Collected data
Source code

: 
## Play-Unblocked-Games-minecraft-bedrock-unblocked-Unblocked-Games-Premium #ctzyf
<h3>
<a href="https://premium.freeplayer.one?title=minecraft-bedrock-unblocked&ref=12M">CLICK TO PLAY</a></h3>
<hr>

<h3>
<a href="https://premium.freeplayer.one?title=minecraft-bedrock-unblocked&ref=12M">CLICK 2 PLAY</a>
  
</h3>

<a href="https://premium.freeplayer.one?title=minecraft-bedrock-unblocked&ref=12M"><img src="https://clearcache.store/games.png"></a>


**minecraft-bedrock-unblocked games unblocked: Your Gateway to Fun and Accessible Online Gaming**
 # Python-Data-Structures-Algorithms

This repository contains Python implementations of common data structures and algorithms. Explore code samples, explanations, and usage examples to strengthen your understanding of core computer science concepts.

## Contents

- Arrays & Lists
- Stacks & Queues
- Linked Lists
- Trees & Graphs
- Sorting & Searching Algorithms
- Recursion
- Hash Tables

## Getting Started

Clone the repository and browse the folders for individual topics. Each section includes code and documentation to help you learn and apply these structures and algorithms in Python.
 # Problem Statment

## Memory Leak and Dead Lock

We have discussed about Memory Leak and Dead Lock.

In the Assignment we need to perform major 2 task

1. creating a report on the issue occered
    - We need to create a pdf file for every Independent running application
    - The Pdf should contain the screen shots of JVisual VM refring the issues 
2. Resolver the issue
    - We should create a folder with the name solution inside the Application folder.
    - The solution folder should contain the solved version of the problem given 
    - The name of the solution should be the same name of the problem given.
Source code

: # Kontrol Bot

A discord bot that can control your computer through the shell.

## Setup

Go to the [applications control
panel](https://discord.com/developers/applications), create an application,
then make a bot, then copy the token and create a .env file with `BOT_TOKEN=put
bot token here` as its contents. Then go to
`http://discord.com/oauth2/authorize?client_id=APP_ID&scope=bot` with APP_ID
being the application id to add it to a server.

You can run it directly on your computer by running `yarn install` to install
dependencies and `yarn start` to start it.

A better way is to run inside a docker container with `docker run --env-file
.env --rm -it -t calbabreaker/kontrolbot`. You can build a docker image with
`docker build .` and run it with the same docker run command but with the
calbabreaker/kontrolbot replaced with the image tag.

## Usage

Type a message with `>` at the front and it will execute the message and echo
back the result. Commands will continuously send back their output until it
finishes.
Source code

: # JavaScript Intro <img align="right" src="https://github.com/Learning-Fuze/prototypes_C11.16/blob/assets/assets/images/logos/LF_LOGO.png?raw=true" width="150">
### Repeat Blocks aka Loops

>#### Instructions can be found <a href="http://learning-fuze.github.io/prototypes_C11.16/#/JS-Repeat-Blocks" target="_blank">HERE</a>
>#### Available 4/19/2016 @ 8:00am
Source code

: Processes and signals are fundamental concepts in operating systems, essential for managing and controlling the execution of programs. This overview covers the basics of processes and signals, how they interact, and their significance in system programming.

Task objective => Lines with "title" in the records above: copy every one of them.

Answer section =>
<a href="https://premium.freeplayer.one?title=minecraft-bedrock-unblocked&ref=12M">CLICK TO PLAY</a></h3>
<a href="https://premium.freeplayer.one?title=minecraft-bedrock-unblocked&ref=12M">CLICK 2 PLAY</a>
<a href="https://premium.freeplayer.one?title=minecraft-bedrock-unblocked&ref=12M"><img src="https://clearcache.store/games.png"></a>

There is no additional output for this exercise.